Clinical Trials Put Volunteers’ Lives At Risk In Telangana
However, sources revealed that a troubling development last month may be a pointer to not all clinical trials going well in Hyderabad.
Hyderabad:The Central Drugs Standard Control Organisation (CDSCO) may have chosen not to provide information sought on serious adverse events (SAEs) or SAE related deaths in Hyderabad and Telangana for the past five years as sought in an RTI inquiry filed with the central government organisation. However, sources revealed that a troubling development last month may be a pointer to not all clinical trials going well in Hyderabad.
According to the sources, a ‘volunteer’ who was promised Rs 20,000 in return for participating in a clinical trial in Hyderabad — that was ostensibly being conducted using two Class I drugs for treating cardiac failure or serious cardiac related incidents — visited a government hospital this June and July, complaining of severe pain in the chest, and giddiness.
This person also revealed at the hospital that a fellow participant in the same trial had died a few days prior to his hospital visit after reporting similar complaints. In addition to the two drugs/combinations named by the person, the sources said that it was also informed by this participant that along with the two drugs, a powder mixed in water was also administered but no information was provided as to what this third material was.
The sources said the participant admitted to having signed an ‘informed consent’ form but wanted to withdraw from the trial as he was worried for his life after the death of a fellow participant. However, when this participant approached the CRO conducting the trial and reported his symptoms and sought help, this ‘volunteer’ was warned not to talk about a co-participant dying, and say nothing about the trial as the company had “all the information, address, Aadhaar number, and family details,” the sources said.

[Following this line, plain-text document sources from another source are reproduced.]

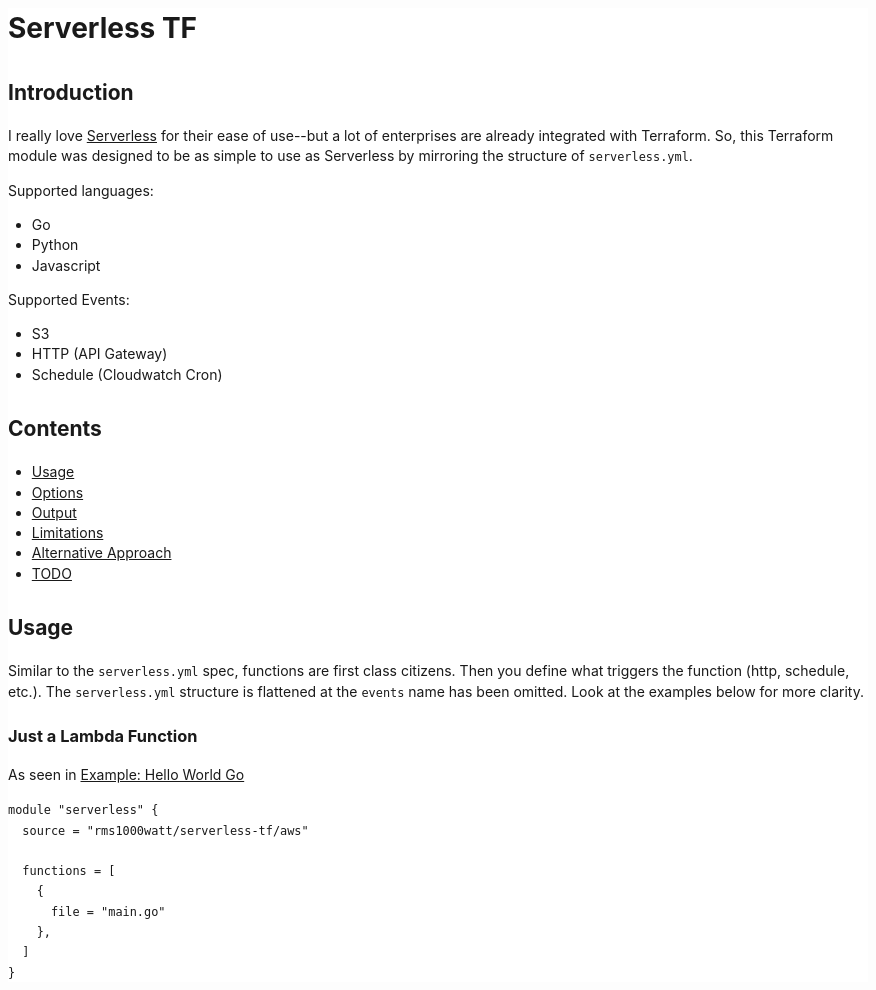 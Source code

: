 # Serverless TF

## Introduction

I really love [Serverless](https://www.serverless.com) for their ease of use--but a lot of enterprises are already integrated with Terraform. So, this Terraform module was designed to be as simple to use as Serverless by mirroring the structure of `serverless.yml`.

Supported languages:

- Go
- Python
- Javascript

Supported Events:

- S3
- HTTP (API Gateway)
- Schedule (Cloudwatch Cron)

## Contents

- [Usage](#usage)
- [Options](#options)
- [Output](#output)
- [Limitations](#limitations)
- [Alternative Approach](#alternative-approach)
- [TODO](#todo)

## Usage

Similar to the `serverless.yml` spec, functions are first class citizens. Then you define what triggers the function (http, schedule, etc.). The `serverless.yml` structure is flattened at the `events` name has been omitted. Look at the examples below for more clarity.

### Just a Lambda Function

As seen in [Example: Hello World Go](https://github.com/rms1000watt/serverless-tf/blob/master/examples/hello-world-go/main.tf)

```hcl
module "serverless" {
  source = "rms1000watt/serverless-tf/aws"

  functions = [
    {
      file = "main.go"
    },
  ]
}
```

Instead of attending to the participant’s concerns as required by law, the CRO, the sources said, gave the trial participant `500 and was sent to a government hospital for treatment. “This person, who came with complaints of chest pain twice, once in June and again in July, was very worried that the company doing the trial would follow through with its threat. Though we had an attendant accompany the person to get the tests done, the participant slipped away and never returned. All efforts to reach the person subsequently on the provided phone number proved futile,” the sources said.
Such was probably the fear the participant had that his family may have to face the consequences of him going public about the death of a fellow participant, as reported by this person, that even the address provided to the hospital by the person proved to be wrong. Though the house exists, none with the name the participant gave the hospital lives at that address, a visit to the address revealed.

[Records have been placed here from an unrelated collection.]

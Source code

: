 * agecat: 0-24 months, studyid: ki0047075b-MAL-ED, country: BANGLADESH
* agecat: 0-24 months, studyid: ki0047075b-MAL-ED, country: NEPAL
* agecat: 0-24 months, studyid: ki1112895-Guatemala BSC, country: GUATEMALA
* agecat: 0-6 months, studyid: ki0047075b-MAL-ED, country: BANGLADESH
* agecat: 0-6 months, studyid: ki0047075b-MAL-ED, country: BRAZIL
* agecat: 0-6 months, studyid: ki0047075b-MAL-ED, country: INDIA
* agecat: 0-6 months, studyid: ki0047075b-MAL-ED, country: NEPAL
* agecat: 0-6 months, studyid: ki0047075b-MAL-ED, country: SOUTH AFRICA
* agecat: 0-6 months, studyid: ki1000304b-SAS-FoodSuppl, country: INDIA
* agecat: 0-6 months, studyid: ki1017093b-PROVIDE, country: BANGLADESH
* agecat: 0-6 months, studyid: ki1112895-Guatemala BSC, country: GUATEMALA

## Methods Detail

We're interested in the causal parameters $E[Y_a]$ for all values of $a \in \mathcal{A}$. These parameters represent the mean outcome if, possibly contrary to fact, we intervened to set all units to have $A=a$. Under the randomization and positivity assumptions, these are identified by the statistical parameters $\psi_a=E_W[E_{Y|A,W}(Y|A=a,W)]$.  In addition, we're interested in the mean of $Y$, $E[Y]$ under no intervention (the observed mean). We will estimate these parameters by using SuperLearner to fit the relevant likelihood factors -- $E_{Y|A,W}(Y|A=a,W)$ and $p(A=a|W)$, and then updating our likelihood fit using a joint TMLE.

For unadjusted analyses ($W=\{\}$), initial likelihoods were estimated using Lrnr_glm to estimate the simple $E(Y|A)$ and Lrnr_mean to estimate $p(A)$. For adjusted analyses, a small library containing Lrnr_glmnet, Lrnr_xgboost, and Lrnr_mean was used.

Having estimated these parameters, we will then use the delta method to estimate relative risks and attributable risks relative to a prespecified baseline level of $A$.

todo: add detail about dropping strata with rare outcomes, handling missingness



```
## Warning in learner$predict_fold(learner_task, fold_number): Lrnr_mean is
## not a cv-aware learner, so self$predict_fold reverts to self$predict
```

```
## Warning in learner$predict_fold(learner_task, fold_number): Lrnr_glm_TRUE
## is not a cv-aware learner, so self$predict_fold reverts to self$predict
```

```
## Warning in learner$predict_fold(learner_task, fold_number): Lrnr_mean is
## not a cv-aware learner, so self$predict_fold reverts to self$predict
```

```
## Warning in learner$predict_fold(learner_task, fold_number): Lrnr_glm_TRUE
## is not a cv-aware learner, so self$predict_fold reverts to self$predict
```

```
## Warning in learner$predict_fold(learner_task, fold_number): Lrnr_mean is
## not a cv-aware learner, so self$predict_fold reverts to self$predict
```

Neither the CRO — based in northwest region of Hyderabad, and one of the more than one hundred CROs in the city — that this person is reportedly undergoing a trial with, nor the drugs that the person reported was administered, figure anywhere in the online Central Trial Registry of India (CTRI), which is mandatory for any kind of a clinical trial.
“Even if it is just a simple comparative study trial and even if such a trial is using already proven drugs, it must be listed with CTRI. Irrespective of what kind of a trial it is, it must be listed,” an authoritative source experienced in clinical trial regulatory mechanisms said.
“If what this person who went to a government hospital said is true, it is a very serious violation of clinical trial rules even if the person signed an informed consent as such consents make it mandatory for the CRO itself to provide immediate and any subsequent medical care required if a participant reports any symptoms,” this source said.
When contacted the regional office of the CDSCO was not willing to take any questions on the subject declaring that it was not in a position to do so as all inquiries related to any clinical trial, or related subjects can only be responded to by its central office in New Delhi.
Serious Adverse Events (injury) all over India*
Year – Number
2021 – 1,412
2022 – 1,786
2023 – 1,627
2024 – 1,359
2025 (till July) – 1,005
Total: 7,189
Reported SAE (death) all over India*
Year - Deaths
2021 – 409
2022 – 341
2023 – 376
2024 – 347
2025 (till July) – 232
Total: 1,705
Compensation provided to 68 ‘subject’ as per law
Data from RTI inquiry response from CDSCO
Information sought in RTI inquiry for data for Hyderabad/Telangana. The RTI query was “How many adverse events have been reported in the ongoing clinical trials in Hyderabad, and in entire Telangana, year wise in the past five years, company wise, drug/pharmaceutical preparation/medicine wise.”